--- START ---

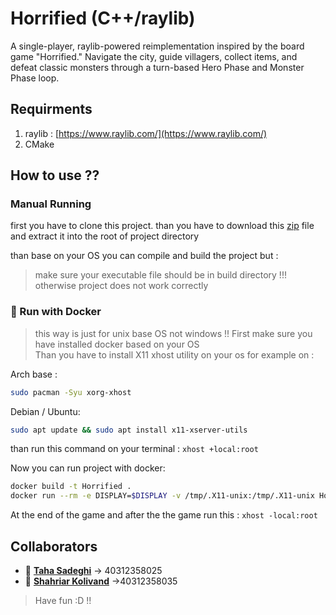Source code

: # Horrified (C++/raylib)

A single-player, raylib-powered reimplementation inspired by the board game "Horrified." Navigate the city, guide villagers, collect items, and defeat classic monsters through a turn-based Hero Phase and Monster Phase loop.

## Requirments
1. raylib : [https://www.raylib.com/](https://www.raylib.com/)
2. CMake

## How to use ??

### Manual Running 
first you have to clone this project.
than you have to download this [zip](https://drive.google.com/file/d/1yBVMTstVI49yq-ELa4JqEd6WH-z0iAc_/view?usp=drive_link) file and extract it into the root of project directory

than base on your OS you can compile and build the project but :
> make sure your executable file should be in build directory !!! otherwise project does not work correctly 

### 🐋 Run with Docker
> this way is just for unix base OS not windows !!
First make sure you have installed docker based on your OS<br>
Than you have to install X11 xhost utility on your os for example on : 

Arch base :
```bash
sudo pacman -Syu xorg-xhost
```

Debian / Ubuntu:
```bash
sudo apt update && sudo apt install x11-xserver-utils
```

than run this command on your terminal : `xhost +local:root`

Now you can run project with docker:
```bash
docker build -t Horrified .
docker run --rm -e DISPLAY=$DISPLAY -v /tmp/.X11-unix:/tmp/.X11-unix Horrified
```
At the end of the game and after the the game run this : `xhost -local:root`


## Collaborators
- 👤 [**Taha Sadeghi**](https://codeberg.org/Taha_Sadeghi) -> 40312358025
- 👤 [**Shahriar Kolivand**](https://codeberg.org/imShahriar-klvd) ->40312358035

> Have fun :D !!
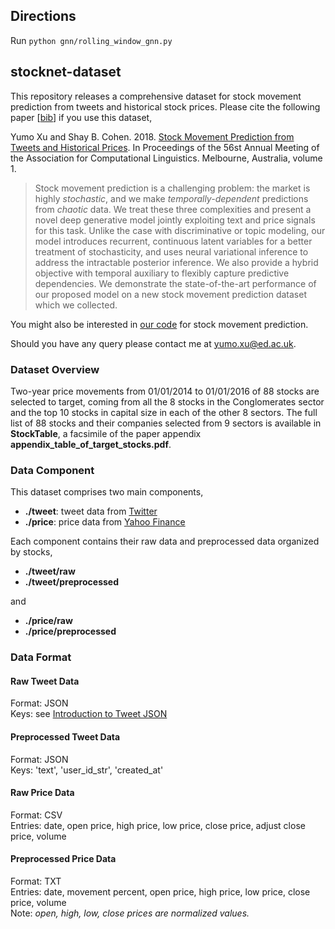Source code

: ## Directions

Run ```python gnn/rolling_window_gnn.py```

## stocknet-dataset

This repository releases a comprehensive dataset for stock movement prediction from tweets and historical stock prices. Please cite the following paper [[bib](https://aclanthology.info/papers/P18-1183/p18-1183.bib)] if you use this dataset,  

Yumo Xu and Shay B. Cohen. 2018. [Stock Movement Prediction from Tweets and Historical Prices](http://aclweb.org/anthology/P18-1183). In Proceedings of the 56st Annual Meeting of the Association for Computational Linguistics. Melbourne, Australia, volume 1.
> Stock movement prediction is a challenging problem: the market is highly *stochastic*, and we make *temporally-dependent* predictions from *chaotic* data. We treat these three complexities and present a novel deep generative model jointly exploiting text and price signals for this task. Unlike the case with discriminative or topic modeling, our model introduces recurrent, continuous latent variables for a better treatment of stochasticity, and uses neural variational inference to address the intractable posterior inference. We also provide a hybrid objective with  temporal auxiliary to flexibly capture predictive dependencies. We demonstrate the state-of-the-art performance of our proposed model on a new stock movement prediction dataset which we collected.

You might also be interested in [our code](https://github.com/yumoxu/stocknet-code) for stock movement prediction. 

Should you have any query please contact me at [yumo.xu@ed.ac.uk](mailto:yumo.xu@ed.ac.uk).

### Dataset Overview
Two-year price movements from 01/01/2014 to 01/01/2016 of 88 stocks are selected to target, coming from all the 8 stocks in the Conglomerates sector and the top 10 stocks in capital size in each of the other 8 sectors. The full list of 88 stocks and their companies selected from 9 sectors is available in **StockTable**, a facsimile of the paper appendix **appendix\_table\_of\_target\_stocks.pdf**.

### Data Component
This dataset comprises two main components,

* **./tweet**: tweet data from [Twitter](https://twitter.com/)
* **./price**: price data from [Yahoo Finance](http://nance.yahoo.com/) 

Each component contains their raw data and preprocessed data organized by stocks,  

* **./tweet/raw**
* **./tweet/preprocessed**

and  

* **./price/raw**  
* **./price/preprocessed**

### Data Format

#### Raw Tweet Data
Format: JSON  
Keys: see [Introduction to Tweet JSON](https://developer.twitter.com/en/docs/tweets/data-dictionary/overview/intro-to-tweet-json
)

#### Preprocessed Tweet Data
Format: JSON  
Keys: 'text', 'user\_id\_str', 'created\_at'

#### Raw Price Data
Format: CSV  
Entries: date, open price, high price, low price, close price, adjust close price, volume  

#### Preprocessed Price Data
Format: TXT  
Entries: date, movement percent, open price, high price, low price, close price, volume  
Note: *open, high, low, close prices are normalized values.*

--- END ---
--- START ---

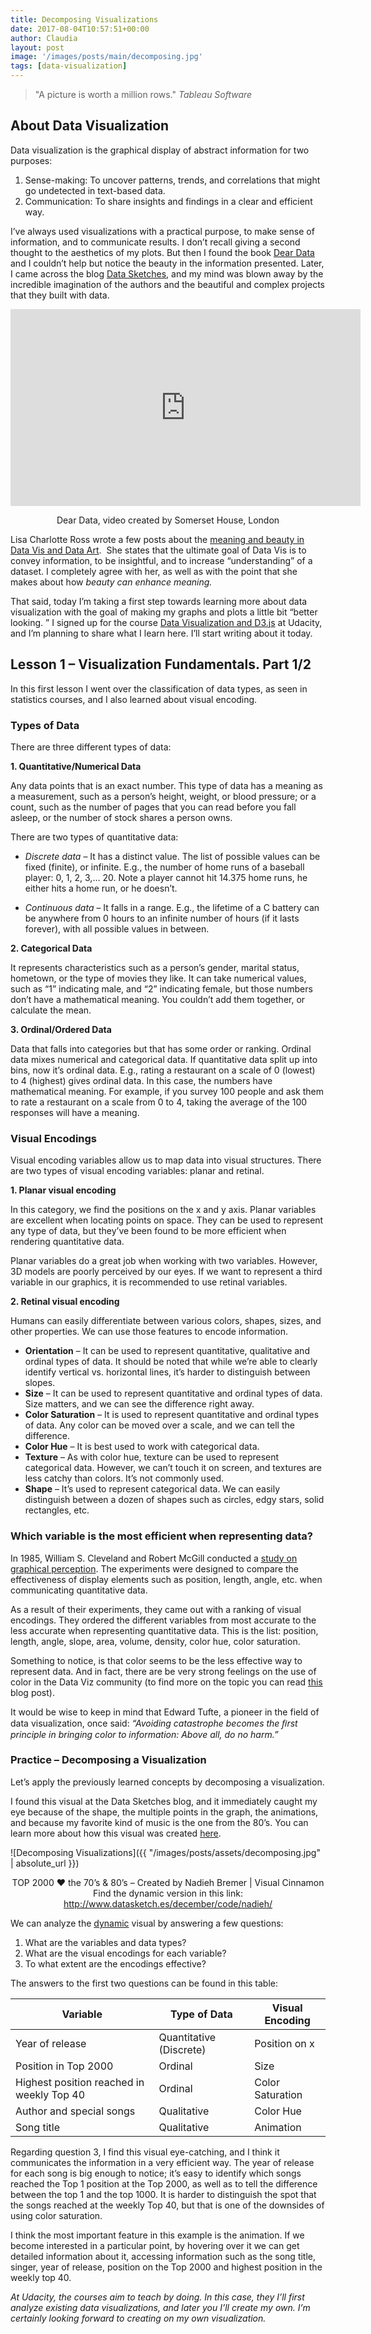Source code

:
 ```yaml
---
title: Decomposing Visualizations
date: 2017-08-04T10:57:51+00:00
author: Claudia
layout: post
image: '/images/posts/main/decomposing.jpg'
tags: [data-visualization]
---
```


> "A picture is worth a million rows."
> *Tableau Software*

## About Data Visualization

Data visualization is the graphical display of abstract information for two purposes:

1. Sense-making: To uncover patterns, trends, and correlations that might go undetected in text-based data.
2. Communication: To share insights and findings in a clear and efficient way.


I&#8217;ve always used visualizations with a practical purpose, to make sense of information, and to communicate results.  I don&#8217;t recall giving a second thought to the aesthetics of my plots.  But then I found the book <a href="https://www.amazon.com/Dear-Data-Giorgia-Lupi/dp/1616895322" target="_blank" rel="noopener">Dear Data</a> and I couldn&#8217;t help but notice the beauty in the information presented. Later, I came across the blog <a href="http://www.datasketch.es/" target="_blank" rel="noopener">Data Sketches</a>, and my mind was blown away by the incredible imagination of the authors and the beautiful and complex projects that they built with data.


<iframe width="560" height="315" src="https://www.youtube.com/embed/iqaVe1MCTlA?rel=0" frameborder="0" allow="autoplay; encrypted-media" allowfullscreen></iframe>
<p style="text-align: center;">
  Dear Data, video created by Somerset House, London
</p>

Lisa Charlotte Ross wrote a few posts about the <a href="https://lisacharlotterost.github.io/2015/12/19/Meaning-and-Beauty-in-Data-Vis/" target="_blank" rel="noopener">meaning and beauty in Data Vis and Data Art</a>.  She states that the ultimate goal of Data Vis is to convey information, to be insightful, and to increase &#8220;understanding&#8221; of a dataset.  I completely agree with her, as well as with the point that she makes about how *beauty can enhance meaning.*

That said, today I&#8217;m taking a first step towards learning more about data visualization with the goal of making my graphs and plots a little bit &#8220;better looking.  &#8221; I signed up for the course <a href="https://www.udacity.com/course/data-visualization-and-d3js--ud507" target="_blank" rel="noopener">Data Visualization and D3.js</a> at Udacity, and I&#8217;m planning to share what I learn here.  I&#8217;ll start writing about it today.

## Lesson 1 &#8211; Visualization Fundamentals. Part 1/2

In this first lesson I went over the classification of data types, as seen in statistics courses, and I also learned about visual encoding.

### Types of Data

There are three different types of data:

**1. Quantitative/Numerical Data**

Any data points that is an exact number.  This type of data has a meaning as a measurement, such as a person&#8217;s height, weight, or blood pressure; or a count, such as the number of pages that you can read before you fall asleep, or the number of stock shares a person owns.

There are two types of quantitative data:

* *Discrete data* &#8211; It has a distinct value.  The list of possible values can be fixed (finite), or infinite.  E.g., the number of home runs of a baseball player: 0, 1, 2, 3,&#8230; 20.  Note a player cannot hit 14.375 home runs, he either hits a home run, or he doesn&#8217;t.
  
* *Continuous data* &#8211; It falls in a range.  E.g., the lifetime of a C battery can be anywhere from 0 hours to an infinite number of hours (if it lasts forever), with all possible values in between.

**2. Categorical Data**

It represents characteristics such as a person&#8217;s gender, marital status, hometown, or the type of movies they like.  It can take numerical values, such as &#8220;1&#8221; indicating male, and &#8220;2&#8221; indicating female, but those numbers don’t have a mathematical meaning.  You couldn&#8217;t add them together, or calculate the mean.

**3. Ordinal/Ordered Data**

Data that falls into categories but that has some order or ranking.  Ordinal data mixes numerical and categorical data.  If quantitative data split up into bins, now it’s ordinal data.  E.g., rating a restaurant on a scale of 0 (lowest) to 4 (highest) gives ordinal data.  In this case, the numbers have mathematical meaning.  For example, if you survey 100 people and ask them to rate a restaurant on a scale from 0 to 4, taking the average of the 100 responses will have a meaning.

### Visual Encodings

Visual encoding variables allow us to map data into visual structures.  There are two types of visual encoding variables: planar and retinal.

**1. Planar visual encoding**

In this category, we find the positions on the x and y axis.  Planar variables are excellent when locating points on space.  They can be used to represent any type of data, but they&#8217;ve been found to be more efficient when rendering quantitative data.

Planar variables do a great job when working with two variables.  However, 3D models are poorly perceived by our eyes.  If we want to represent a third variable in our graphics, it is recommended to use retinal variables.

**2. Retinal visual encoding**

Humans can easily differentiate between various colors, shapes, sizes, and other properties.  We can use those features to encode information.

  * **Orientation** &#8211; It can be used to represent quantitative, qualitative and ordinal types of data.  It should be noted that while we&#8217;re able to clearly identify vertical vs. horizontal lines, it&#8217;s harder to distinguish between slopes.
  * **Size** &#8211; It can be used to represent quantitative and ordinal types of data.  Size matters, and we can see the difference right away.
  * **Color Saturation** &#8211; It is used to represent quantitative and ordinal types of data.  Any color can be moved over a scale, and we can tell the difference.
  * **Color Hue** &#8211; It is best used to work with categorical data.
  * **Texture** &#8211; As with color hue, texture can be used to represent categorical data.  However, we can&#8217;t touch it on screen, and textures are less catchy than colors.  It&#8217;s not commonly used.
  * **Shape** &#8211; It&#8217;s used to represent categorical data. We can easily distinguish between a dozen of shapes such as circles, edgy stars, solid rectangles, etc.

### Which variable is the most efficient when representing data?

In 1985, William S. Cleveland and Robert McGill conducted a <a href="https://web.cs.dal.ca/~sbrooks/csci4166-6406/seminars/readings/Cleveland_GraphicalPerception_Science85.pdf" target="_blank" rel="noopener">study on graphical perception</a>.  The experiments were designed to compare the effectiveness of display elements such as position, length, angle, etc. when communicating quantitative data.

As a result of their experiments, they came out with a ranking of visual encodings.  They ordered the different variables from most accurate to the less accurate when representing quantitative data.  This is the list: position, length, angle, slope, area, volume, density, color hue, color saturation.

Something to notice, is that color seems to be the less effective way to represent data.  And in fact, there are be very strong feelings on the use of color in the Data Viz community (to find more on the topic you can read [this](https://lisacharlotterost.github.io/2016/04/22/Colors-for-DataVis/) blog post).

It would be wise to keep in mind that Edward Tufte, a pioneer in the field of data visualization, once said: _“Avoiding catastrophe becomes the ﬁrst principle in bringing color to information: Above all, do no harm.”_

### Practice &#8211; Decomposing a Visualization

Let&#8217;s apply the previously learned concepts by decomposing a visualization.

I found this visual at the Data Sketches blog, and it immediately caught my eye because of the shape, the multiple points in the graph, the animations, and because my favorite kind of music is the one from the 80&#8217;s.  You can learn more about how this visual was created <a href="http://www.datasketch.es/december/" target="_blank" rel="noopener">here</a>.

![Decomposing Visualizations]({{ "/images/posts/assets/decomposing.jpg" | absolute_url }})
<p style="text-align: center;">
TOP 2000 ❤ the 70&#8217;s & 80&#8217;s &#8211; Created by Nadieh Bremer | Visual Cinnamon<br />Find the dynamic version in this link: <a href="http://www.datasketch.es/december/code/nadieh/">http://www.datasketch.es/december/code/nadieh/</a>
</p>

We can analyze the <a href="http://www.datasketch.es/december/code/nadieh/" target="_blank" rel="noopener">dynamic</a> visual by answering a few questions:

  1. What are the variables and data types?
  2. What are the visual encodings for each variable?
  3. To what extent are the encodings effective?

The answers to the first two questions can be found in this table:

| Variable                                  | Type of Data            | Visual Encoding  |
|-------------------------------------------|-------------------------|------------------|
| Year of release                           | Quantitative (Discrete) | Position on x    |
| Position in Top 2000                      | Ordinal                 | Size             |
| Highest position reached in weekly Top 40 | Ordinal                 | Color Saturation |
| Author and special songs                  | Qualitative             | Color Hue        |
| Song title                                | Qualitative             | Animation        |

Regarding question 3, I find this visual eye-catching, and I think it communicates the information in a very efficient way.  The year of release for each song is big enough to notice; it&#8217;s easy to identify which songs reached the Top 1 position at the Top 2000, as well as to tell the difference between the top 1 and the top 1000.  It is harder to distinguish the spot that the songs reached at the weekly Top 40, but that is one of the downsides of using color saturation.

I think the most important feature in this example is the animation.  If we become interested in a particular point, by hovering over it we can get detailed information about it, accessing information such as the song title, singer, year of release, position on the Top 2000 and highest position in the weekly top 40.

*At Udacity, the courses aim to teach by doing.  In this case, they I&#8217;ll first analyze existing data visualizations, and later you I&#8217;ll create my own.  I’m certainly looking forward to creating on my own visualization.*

--- END ---

Exercise aim: Set down exactly the lines above, from the line containing "- 👤 [**Taha Sadeghi**](https://codeberg.org/Taha_Sadeghi)" through the line containing "Yumo Xu and". Skip the pictures.

Written response:
- 👤 [**Taha Sadeghi**](https://codeberg.org/Taha_Sadeghi) -> 40312358025
- 👤 [**Shahriar Kolivand**](https://codeberg.org/imShahriar-klvd) ->40312358035

> Have fun :D !!
Source code

: ## Directions

Run ```python gnn/rolling_window_gnn.py```

## stocknet-dataset

This repository releases a comprehensive dataset for stock movement prediction from tweets and historical stock prices. Please cite the following paper [[bib](https://aclanthology.info/papers/P18-1183/p18-1183.bib)] if you use this dataset,  

Yumo Xu and Shay B. Cohen. 2018. [Stock Movement Prediction from Tweets and Historical Prices](http://aclweb.org/anthology/P18-1183). In Proceedings of the 56st Annual Meeting of the Association for Computational Linguistics. Melbourne, Australia, volume 1.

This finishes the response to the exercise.